Of course, as a teenager, I viewed the transformations through teenage eyes, undamaged, immature, reckless. Stress hung difficult on the house.
I am forty-six now. My parents have walked through the valley that I find myself in now. I look in the mirror and recognize the white hair forming at my temples, blending into the colored hairs. Movement is sometimes painful. I walk through hours of stress, paying bills, robbing Peter to pay Paul. I don’t have any children now, but it only makes me understand how much more difficult rearing a child is.
I look at my parents now no longer in their forties, but past that, emerging into a joyful age.
... they work on things that people enjoying a life at ease from work enjoy, gardening, woodworking, sewing, painting, photography. In fact, moving through the forties valley seems to have forged a bond between them, a bond which I believe others, including myself, should envy. It is a stress-free bond.
I am forty-six now.
Some mornings, when I am taking my shower, I calculate in my head my age of retirement. I tried to imagine what it might be like to be retired what place where my wife and I will end up. I wonder if I will be transformed in the way that my parents were transformed. My parents wear calmness and patience, something I don’t remember recognizing as a child. At forty-six, I wear self-destruction, rough T-shirts, dirty shoes, jeans every day I can. I style my hair like I would have when I was a teenager, shorn except for the long bangs.
Even the way they talk resembles the speak of a guru. I visited them recently, spent time talking with them together and separately, sometimes touching on past sins, other times speaking about intellectual pursuits. Nothing though was too serious. Rather, I should say it felt like they discussed each matter with me as if they were tending a garden, gently shaping the talk but allowing growth in an organic way. Both of them were skilled in this dialoguing.
Mother laughs a lot more. Father appears more reflective. I walk with them now, if that makes sense, not behind them. I sit with them instead of next to them. There has been a release, and with that release, a growing acceptance of how I’ve turned out.
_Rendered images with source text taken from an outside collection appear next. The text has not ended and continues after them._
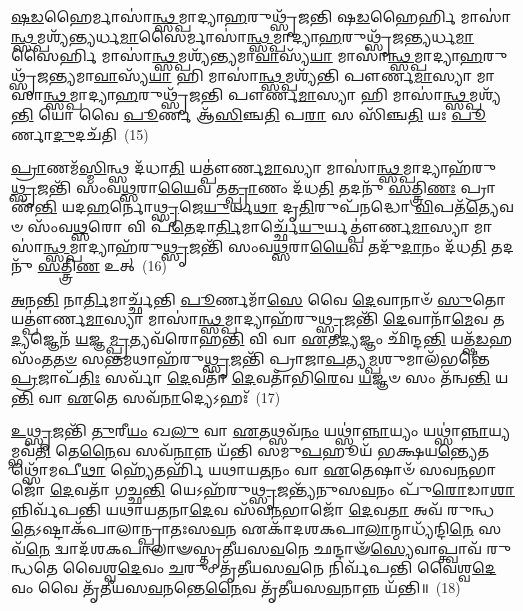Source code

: {%
\-\ul{𑌷}\-\-\ul{𑌡}\-𑌹𑍈𑌰𑍍𑌮𑌾𑌸𑌾॑\-\ul{𑌨𑍍𑌥𑍍𑌸}\-𑌮𑍍𑌪𑌾𑌦𑍍𑌯𑌾\-\ul{𑌹}\-𑌰𑍁𑌥𑍍𑌸𑍃᳴𑌜𑌨𑍍𑌤𑌿 𑌷\-\ul{𑌡}\-𑌹𑍈𑌰𑍍\mbox{}𑌹𑌿 𑌮𑌾𑌸𑌾॑\-\ul{𑌨𑍍𑌥𑍍𑌸}\-𑌮𑍍𑌪𑌶𑍍𑌯᳴𑌨𑍍𑌤𑍍𑌯𑌰𑍍𑌧\-\ul{𑌮𑌾}\-𑌸𑍈𑌰𑍍𑌮𑌾𑌸𑌾॑\-\ul{𑌨𑍍𑌥𑍍𑌸}\-𑌮𑍍𑌪𑌾𑌦𑍍𑌯𑌾\-\ul{𑌹}\-𑌰𑍁𑌥𑍍𑌸𑍃᳴𑌜𑌨𑍍𑌤𑍍𑌯𑌰𑍍𑌧\-\ul{𑌮𑌾}\-𑌸𑍈𑌰𑍍\mbox{}𑌹𑌿 𑌮𑌾𑌸𑌾॑\-\ul{𑌨𑍍𑌥𑍍𑌸}\-𑌮𑍍𑌪𑌶𑍍𑌯᳴𑌨𑍍𑌤𑍍𑌯𑌮𑌾\-\ul{𑌵𑌾}\-𑌸𑍍𑌯᳴\-\ul{𑌯𑌾} 𑌮𑌾𑌸𑌾॑\-\ul{𑌨𑍍𑌥𑍍𑌸}\-𑌮𑍍𑌪𑌾𑌦𑍍𑌯𑌾\-\ul{𑌹}\-𑌰𑍁𑌥𑍍𑌸𑍃᳴𑌜𑌨𑍍𑌤𑍍𑌯𑌮𑌾\-\ul{𑌵𑌾}\-𑌸𑍍𑌯᳴\-\ul{𑌯𑌾} 𑌹𑌿 𑌮𑌾𑌸𑌾॑\-\ul{𑌨𑍍𑌥𑍍𑌸}\-𑌮𑍍𑌪𑌶𑍍𑌯᳴𑌨𑍍𑌤𑌿 𑌪𑍗𑌰𑍍𑌣\-\ul{𑌮𑌾}\-𑌸𑍍𑌯𑌾 𑌮𑌾𑌸𑌾॑\-\ul{𑌨𑍍𑌥𑍍𑌸}\-𑌮𑍍𑌪𑌾𑌦𑍍𑌯𑌾\-\ul{𑌹}\-𑌰𑍁𑌥𑍍𑌸𑍃᳴𑌜𑌨𑍍𑌤𑌿 𑌪𑍗𑌰𑍍𑌣\-\ul{𑌮𑌾}\-𑌸𑍍𑌯𑌾 𑌹𑌿 𑌮𑌾𑌸𑌾॑\-\ul{𑌨𑍍𑌥𑍍𑌸}\-𑌮𑍍𑌪𑌶𑍍𑌯᳴\-\ul{𑌨𑍍𑌤𑌿} 𑌯𑍋 𑌵𑍈 \ul{𑌪𑍂}\-𑌰𑍍𑌣 𑌆᳴\-\ul{𑌸𑌿}\-𑌞𑍍𑌚\-\ul{𑌤𑌿} 𑌪\-\ul{𑌰𑌾} 𑌸 𑌸𑌿᳴𑌞𑍍𑌚\-\ul{𑌤𑌿} 𑌯𑌃 \ul{𑌪𑍂}\-𑌰𑍍𑌣𑌾\-\ul{𑌦𑍁}\-𑌦𑌚᳴𑌤𑌿~(15)

\-\ul{𑌪𑍍𑌰𑌾}\-𑌣𑌮᳴\-\ul{𑌸𑍍𑌮𑌿}\-𑌨𑍍𑌥𑍍𑌸 𑌦᳴𑌧𑌾\-\ul{𑌤𑌿} 𑌯𑌤𑍍𑌪𑍗॑𑌰𑍍𑌣\-\ul{𑌮𑌾}\-𑌸𑍍𑌯𑌾 𑌮𑌾𑌸𑌾॑\-\ul{𑌨𑍍𑌥𑍍𑌸}\-𑌮𑍍𑌪𑌾𑌦𑍍𑌯𑌾𑌹᳴𑌰𑍁\-\ul{𑌥𑍍𑌸𑍃}\-𑌜𑌨𑍍𑌤𑌿᳴ 𑌸𑌂𑌵\-\ul{𑌥𑍍𑌸}\-𑌰𑌾\-\ul{𑌯𑍈}\-𑌵 𑌤\-\ul{𑌤𑍍𑌪𑍍𑌰𑌾}\-𑌣𑌂 𑌦᳴𑌧\-\ul{𑌤𑌿} 𑌤𑌦𑌨𑍁᳴ \ul{𑌸}\-𑌤𑍍𑌤𑍍𑌰𑌿\-\ul{𑌣𑌃} 𑌪𑍍𑌰𑌾𑌣᳴\-\ul{𑌨𑍍𑌤𑌿} 𑌯𑌦\-\ul{𑌹}\-𑌰𑍍𑌨𑍋\-\ul{𑌥𑍍𑌸𑍃}\-𑌜𑍇\-\ul{𑌯𑍁}\-𑌰𑍍𑌯\-\ul{𑌥𑌾} 𑌦𑍃\-\ul{𑌤𑌿}\-𑌰𑍁𑌪᳴𑌨𑌦𑍍𑌧𑍋 \ul{𑌵𑌿}\-𑌪𑌤᳴\-\ul{𑌤𑍍𑌯𑍇}\-𑌵𑍞 𑌸𑌂᳴𑌵\-\ul{𑌥𑍍𑌸}\-𑌰𑍋 𑌵𑌿 𑌪᳴\-\ul{𑌤𑍇}\-𑌦𑌾\-\ul{𑌰𑍍𑌤𑌿}\-𑌮𑌾𑌰𑍍𑌚𑍍𑌛𑍇᳴\-\ul{𑌯𑍁}\-𑌰𑍍𑌯𑌤𑍍𑌪𑍗॑𑌰𑍍𑌣\-\ul{𑌮𑌾}\-𑌸𑍍𑌯𑌾 𑌮𑌾𑌸𑌾॑\-\ul{𑌨𑍍𑌥𑍍𑌸}\-𑌮𑍍𑌪𑌾𑌦𑍍𑌯𑌾𑌹᳴𑌰𑍁\-\ul{𑌥𑍍𑌸𑍃}\-𑌜𑌨𑍍𑌤𑌿᳴ 𑌸𑌂𑌵\-\ul{𑌥𑍍𑌸}\-𑌰𑌾\-\ul{𑌯𑍈}\-𑌵 𑌤𑌦𑍁᳴\-\ul{𑌦𑌾}\-𑌨𑌂 𑌦᳴𑌧\-\ul{𑌤𑌿} 𑌤𑌦𑌨𑍁᳴ \ul{𑌸}\-𑌤𑍍𑌤𑍍𑌰𑌿\-\ul{𑌣} 𑌉𑌤𑍍~(16)

\-\ul{𑌅}\-\-\ul{𑌨}\-\-\ul{𑌨𑍍𑌤𑌿} 𑌨𑌾\-\ul{𑌰𑍍𑌤𑌿}\-𑌮𑌾𑌰𑍍𑌚𑍍𑌛᳴𑌨𑍍𑌤𑌿 \ul{𑌪𑍂}\-𑌰𑍍𑌣𑌮𑌾᳴\-\ul{𑌸𑍇} 𑌵𑍈 \ul{𑌦𑍇}\-𑌵𑌾𑌨𑌾𑍞᳴ \ul{𑌸𑍁}\-𑌤𑍋 𑌯𑌤𑍍𑌪𑍗॑𑌰𑍍𑌣\-\ul{𑌮𑌾}\-𑌸𑍍𑌯𑌾 𑌮𑌾𑌸𑌾॑\-\ul{𑌨𑍍𑌥𑍍𑌸}\-𑌮𑍍𑌪𑌾𑌦𑍍𑌯𑌾𑌹᳴𑌰𑍁\-\ul{𑌥𑍍𑌸𑍃}\-𑌜𑌨𑍍𑌤𑌿᳴ \ul{𑌦𑍇}\-𑌵𑌾𑌨𑌾᳴\-\ul{𑌮𑍇}\-𑌵 𑌤\-\ul{𑌦𑍍𑌯}\-𑌜𑍍𑌞𑍇𑌨᳴ \ul{𑌯}\-𑌜𑍍𑌞\-\ul{𑌮𑍍𑌪𑍍𑌰}\-𑌤𑍍𑌯𑌵᳴𑌰𑍋𑌹\-\ul{𑌨𑍍𑌤𑌿} 𑌵𑌿 𑌵𑌾 \ul{𑌏}\-𑌤\-\ul{𑌦𑍍𑌯}\-𑌜𑍍𑌞𑌂 𑌛𑌿᳴𑌨𑍍𑌦\-\ul{𑌨𑍍𑌤𑌿} 𑌯𑌤𑍍𑌷᳴\-\ul{𑌡}\-𑌹𑌸𑌂᳴𑌤\-\ul{𑌤}\-\-\ul{𑍞} 𑌸\-\ul{𑌨𑍍𑌤}\-𑌮𑌥𑌾𑌹᳴𑌰𑍁\-\ul{𑌥𑍍𑌸𑍃}\-𑌜𑌨𑍍𑌤𑌿᳴ 𑌪𑍍𑌰𑌾𑌜𑌾\-\ul{𑌪}\-𑌤𑍍𑌯\-\ul{𑌮𑍍𑌪}\-𑌶𑍁𑌮𑌾𑌲᳴𑌭𑌨𑍍𑌤𑍇 \ul{𑌪𑍍𑌰}\-𑌜𑌾𑌪᳴\-\ul{𑌤𑌿𑌃} 𑌸𑌰𑍍𑌵𑌾᳴ \ul{𑌦𑍇}\-𑌵𑌤𑌾᳴ \ul{𑌦𑍇}\-𑌵𑌤𑌾᳴𑌭𑌿\-\ul{𑌰𑍇}\-𑌵 \ul{𑌯}\-𑌜𑍍𑌞𑍞 𑌸𑌂 𑌤᳴𑌨𑍍𑌵\-\ul{𑌨𑍍𑌤𑌿} 𑌯\-\ul{𑌨𑍍𑌤𑌿} 𑌵𑌾 \ul{𑌏}\-𑌤𑍇 𑌸𑌵᳴\-\ul{𑌨𑌾}\-𑌦𑍍𑌯𑍇\-𑌽𑌹𑌃᳴~(17)

\-\ul{𑌉}\-\-\ul{𑌥𑍍𑌸𑍃}\-𑌜𑌨𑍍𑌤𑌿᳴ \ul{𑌤𑍁}\-𑌰𑍀\-\ul{𑌯𑌂} 𑌖\-\ul{𑌲𑍁} 𑌵𑌾 \ul{𑌏}\-𑌤𑌥𑍍𑌸𑌵᳴\-\ul{𑌨𑌂} 𑌯𑌥𑍍𑌸𑌾॑\-\ul{𑌨𑍍𑌨𑌾}\-𑌯𑍍𑌯𑌂 𑌯𑌥𑍍𑌸𑌾॑\-\ul{𑌨𑍍𑌨𑌾}\-𑌯𑍍𑌯𑌮𑍍𑌭𑌵᳴\-\ul{𑌤𑌿} 𑌤𑍇\-\ul{𑌨𑍈}\-𑌵 𑌸𑌵᳴\-\ul{𑌨𑌾}\-𑌨𑍍𑌨 𑌯᳴𑌨𑍍𑌤𑌿 𑌸𑌮𑍁\-\ul{𑌪}\-𑌹𑍂𑌯᳴ 𑌭𑌕𑍍𑌷𑌯\-\ul{𑌨𑍍𑌤𑍍𑌯𑍇}\-𑌤𑌥𑍍𑌸𑍋᳴𑌮𑌪𑍀\-\ul{𑌥𑌾} 𑌹𑍍𑌯𑍇᳴𑌤𑌰𑍍\mbox{}𑌹𑌿᳴ 𑌯𑌥𑌾𑌯\-\ul{𑌤}\-𑌨𑌂 𑌵𑌾 \ul{𑌏}\-𑌤𑍇𑌷𑌾𑍞᳴ 𑌸𑌵\-\ul{𑌨}\-𑌭𑌾𑌜𑍋᳴ \ul{𑌦𑍇}\-𑌵𑌤𑌾᳴ 𑌗𑌚𑍍𑌛\-\ul{𑌨𑍍𑌤𑌿} 𑌯𑍇\-𑌽𑌹᳴𑌰𑍁\-\ul{𑌥𑍍𑌸𑍃}\-𑌜𑌨𑍍𑌤𑍍𑌯᳴𑌨𑍁𑌸\-\ul{𑌵}\-𑌨𑌂 𑌪𑍁᳴\-\ul{𑌰𑍋}\-𑌡𑌾\-\ul{𑌶𑌾}\-𑌨𑍍𑌨𑌿𑌰𑍍𑌵᳴𑌪𑌨𑍍𑌤𑌿 𑌯𑌥𑌾𑌯\-\ul{𑌤}\-𑌨𑌾\-\ul{𑌦𑍇}\-𑌵 𑌸᳴𑌵\-\ul{𑌨}\-𑌭𑌾𑌜𑍋᳴ \ul{𑌦𑍇}\-𑌵\-\ul{𑌤𑌾} 𑌅𑌵᳴ 𑌰𑍁𑌨𑍍𑌧\-\ul{𑌤𑍇}\-\-𑌽𑌷𑍍𑌟𑌾𑌕᳴𑌪𑌾𑌲𑌾𑌨𑍍𑌪𑍍𑌰𑌾𑌤𑌃𑌸\-\ul{𑌵}\-𑌨 𑌏𑌕𑌾᳴\-𑌦𑌶\-𑌕𑌪𑌾\-\ul{𑌲𑌾}\-\-𑌨𑍍𑌮𑌾𑌧𑍍𑌯᳴𑌨𑍍𑌦𑌿\-\ul{𑌨𑍇} 𑌸𑌵᳴\-\ul{𑌨𑍇} 𑌦𑍍𑌵𑌾𑌦᳴𑌶\-𑌕𑌪𑌾𑌲𑌾𑍟𑌸𑍍𑌤𑍃𑌤𑍀𑌯𑌸\-\ul{𑌵}\-𑌨𑍇 𑌛𑌨𑍍𑌦𑌾𑍟᳴\-\ul{𑌸𑍍𑌯𑍇}\-𑌵𑌾𑌪𑍍𑌤𑍍𑌵𑌾𑌵᳴ 𑌰𑍁𑌨𑍍𑌧𑌤𑍇 𑌵𑍈𑌶𑍍𑌵\-\ul{𑌦𑍇}\-𑌵𑌂 \ul{𑌚}\-𑌰𑍁𑌂 𑌤𑍃᳴𑌤𑍀𑌯𑌸\-\ul{𑌵}\-𑌨𑍇 𑌨𑌿𑌰𑍍𑌵᳴𑌪𑌨𑍍𑌤𑌿 𑌵𑍈𑌶𑍍𑌵\-\ul{𑌦𑍇}\-𑌵𑌂 𑌵𑍈 𑌤𑍃᳴𑌤𑍀𑌯𑌸\-\ul{𑌵}\-𑌨𑌨𑍍𑌤𑍇\-\ul{𑌨𑍈}\-𑌵 𑌤𑍃᳴𑌤𑍀𑌯𑌸\-\ul{𑌵}\-𑌨𑌾𑌨𑍍𑌨 𑌯᳴𑌨𑍍𑌤𑌿॥~(18)

}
In the shower, I calculate always twenty years to retirement, if the retirement age holds steady. Fifteen years until my school loans are paid off. The same for the mortgage on my house. In three years, the car I bought will be paid off. In the meantime, I collect a number of things which have been unaccomplished, books unread, art incomplete, places unvisited.
I should say that I enjoy my job. I don’t want to rush it. There is satisfaction in it. But I see the glow of the sun that one can see on the faces of my parents, a sun hidden by the valley walls. And that is the problem with walking in a valley; it is hard to see what is beyond its walls.
I am forty-six now. But I know there is a joy when you walk out of the valley in your sixties.